Dix-huit mois de conflit ethnique

Plusieurs maisons brûlées, trois morts, des dizaines de blessés, le conflit ethnique, doublé d’une guerre interne à la tribu mélanésienne, accuse un lourd bilan.
C’est en novembre et décembre 2001 que d’importants affrontements se sont produits entre la tribu mélanésienne de Saint-Louis au Mont-Dore et le village wallisien de l’Ave Maria.
La tribu de Saint-Louis réclame le départ de tous les Wallisiens (environ un millier il y a 18 mois) installés là, et la rétrocession à son bénéfice des terres qu’ils occupent.
Trois personnes (deux Mélanésiens et un Futunien) ont trouvé la mort au cours des nombreux échanges de tirs qui ont eu lieu depuis, et quelques dizaines d’autres ont été blessées, le plus souvent par balles.
Plusieurs maisons ont été incendiées.

Accord de trêve

Parallèlement, un conflit ouvert oppose les chefferies rivales qui se disputent l’autorité à l’intérieur de la communauté mélanésienne.
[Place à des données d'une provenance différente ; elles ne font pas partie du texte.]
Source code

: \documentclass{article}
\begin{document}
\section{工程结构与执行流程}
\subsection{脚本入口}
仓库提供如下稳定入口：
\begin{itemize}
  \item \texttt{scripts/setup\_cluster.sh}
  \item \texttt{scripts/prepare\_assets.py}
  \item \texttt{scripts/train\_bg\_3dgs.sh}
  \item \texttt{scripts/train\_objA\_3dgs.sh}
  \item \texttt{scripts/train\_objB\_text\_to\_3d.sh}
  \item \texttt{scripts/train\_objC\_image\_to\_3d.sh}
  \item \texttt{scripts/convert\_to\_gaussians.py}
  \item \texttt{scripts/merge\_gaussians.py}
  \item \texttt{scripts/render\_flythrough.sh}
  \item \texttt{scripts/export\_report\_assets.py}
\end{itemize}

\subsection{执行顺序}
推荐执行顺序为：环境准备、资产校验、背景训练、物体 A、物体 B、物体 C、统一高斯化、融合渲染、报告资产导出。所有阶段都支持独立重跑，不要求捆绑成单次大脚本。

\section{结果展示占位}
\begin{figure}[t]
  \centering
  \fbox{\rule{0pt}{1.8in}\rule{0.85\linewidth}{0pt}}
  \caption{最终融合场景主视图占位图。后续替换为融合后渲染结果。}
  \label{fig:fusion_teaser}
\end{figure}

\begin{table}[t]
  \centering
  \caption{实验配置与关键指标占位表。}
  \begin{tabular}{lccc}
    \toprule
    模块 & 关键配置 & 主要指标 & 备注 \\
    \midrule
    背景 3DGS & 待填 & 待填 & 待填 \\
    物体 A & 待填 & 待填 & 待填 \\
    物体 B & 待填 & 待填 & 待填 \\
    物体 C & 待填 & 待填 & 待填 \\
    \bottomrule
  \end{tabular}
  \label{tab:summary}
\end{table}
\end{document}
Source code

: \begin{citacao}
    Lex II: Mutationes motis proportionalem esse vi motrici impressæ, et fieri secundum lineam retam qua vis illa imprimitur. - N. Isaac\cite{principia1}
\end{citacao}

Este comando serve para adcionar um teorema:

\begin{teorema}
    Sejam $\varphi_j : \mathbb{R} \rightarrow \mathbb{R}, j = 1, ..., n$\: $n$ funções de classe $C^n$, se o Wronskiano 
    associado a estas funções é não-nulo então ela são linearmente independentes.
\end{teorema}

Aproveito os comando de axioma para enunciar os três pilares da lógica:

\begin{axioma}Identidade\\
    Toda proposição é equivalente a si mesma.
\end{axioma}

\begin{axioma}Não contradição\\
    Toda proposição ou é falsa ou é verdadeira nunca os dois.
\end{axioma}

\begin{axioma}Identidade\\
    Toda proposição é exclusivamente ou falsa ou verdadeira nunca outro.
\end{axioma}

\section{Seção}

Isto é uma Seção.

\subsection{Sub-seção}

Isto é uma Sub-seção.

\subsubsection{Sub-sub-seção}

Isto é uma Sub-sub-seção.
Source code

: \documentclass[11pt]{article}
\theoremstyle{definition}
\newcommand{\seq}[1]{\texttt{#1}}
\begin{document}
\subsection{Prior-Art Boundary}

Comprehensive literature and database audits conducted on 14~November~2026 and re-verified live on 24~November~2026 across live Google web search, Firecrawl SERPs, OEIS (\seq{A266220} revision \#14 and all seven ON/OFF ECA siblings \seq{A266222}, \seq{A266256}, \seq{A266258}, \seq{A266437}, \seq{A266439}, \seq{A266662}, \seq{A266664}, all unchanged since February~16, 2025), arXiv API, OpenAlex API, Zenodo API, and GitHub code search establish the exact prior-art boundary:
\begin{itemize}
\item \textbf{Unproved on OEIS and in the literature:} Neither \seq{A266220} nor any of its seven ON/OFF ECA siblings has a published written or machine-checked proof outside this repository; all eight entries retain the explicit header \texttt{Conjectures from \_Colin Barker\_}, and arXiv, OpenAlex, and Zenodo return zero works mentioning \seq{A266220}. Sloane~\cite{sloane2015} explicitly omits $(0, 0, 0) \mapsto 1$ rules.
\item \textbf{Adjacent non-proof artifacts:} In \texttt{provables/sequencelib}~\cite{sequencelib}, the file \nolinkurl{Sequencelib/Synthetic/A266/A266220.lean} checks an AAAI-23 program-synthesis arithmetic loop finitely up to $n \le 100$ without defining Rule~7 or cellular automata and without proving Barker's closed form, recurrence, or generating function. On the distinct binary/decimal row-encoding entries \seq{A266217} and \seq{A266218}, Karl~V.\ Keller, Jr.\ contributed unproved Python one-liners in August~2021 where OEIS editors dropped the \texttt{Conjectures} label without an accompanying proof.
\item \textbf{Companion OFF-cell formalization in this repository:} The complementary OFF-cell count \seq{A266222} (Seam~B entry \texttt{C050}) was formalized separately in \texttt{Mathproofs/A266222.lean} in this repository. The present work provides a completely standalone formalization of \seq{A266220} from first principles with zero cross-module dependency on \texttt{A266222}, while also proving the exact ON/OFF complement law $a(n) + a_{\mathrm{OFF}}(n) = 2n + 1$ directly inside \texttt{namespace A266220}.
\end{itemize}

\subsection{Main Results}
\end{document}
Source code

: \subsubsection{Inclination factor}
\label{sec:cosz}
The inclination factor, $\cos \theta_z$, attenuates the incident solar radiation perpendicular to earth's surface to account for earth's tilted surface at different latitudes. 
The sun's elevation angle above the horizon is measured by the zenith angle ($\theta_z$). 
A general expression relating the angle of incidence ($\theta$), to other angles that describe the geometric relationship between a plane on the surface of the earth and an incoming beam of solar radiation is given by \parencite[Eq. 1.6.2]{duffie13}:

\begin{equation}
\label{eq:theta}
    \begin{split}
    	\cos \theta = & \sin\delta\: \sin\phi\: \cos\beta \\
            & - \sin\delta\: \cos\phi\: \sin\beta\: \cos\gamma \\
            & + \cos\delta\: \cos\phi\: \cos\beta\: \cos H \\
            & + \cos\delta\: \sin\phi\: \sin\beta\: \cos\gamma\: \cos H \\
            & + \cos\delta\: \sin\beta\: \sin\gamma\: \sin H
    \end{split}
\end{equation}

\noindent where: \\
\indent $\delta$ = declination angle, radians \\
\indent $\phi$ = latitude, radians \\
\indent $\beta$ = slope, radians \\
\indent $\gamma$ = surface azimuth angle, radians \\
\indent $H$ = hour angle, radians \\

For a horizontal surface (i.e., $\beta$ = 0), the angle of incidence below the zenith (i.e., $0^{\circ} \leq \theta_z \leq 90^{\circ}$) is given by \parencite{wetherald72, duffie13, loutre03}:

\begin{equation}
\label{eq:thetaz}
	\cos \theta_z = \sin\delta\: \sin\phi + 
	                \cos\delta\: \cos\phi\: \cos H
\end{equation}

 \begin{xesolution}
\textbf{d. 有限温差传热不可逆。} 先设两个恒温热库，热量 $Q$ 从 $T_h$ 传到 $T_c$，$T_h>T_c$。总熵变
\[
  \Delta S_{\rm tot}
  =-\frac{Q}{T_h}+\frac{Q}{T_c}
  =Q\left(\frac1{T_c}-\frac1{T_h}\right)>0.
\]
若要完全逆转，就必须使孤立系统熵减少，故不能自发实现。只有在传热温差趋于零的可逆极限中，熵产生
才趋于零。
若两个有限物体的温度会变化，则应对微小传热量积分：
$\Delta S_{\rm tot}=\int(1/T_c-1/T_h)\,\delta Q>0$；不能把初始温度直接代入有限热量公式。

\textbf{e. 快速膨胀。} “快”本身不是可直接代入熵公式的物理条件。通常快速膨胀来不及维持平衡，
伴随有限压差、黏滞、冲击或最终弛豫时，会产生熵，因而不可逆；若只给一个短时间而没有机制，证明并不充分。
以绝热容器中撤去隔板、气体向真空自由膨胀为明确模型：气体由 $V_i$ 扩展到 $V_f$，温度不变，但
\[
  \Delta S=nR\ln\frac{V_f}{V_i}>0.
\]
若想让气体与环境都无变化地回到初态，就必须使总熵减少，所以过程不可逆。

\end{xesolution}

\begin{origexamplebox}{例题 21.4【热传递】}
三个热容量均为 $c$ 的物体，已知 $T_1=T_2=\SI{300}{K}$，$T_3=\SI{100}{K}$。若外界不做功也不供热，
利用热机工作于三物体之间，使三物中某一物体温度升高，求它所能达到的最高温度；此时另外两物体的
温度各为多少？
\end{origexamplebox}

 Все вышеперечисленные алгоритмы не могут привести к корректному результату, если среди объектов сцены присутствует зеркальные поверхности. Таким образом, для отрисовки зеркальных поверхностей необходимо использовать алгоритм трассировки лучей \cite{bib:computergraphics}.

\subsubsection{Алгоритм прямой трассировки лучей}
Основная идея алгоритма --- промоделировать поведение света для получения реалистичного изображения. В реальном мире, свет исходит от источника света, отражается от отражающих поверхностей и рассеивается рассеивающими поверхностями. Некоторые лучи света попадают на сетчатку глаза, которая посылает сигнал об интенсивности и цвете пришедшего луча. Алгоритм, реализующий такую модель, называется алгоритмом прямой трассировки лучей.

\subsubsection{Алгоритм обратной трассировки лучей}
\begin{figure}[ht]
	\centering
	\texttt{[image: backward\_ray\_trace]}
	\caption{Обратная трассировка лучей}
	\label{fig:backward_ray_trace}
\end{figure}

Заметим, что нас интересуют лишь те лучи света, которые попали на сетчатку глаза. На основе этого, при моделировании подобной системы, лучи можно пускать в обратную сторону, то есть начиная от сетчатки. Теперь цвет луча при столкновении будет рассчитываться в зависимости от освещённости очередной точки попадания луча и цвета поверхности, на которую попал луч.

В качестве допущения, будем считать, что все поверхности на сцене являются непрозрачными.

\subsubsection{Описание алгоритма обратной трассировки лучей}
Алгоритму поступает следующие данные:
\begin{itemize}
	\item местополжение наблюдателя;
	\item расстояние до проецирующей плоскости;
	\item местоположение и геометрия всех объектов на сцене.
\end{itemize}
Ces querelles de clans sont-elles-mêmes à l’origine de plusieurs blessés par balles et de plusieurs incendies.
Il est donc difficile, à chaque nouvelle exaction, de savoir si elle procède du conflit ethnique, ou si elle relève des querelles internes au monde kanak.
En octobre 2002, un accord est intervenu entre communautés rivales sous l’égide du haut-commissariat et de la Province sud. Cet accord vise au complet départ des Wallisiens, en échange de quoi les coutumiers mélanésiens se sont engagés à tenir leurs troupes. Le processus engagé a permis d’assurer huit mois de relative tranquillité. Mais depuis début juin, en dépit du départ effectif de plusieurs centaines de personnes, les incidents et les exactions ont retrouvé une cadence inquiétante.

Six blessés en cinq jours

Mercredi dernier, une case a été brûlée, cinq personnes ont été blessées : une religieuse, un gendarme (lors de l’attaque d’un véhicule), ainsi que deux Wallisiens et un métis kanak marié à une Wallisienne (atteints par des tireurs embusqués). L’un des blessés par balle, David Tuulaki, est toujours dans le coma.
Vendredi, une réunion s’est tenue à la mairie du Mont-Dore en présence des chefs mélanésiens pour les tenir informés du processus de relogement des familles wallisiennes.
Hier, une autre case a été incendiée et un Mélanésien a été blessé de plusieurs balles.
Sur les 171 familles qui peuplaient l’Ave Maria il y a dix-huit mois, il n’en reste aujourd’hui qu’une cinquantaine, soit environ 300 personnes.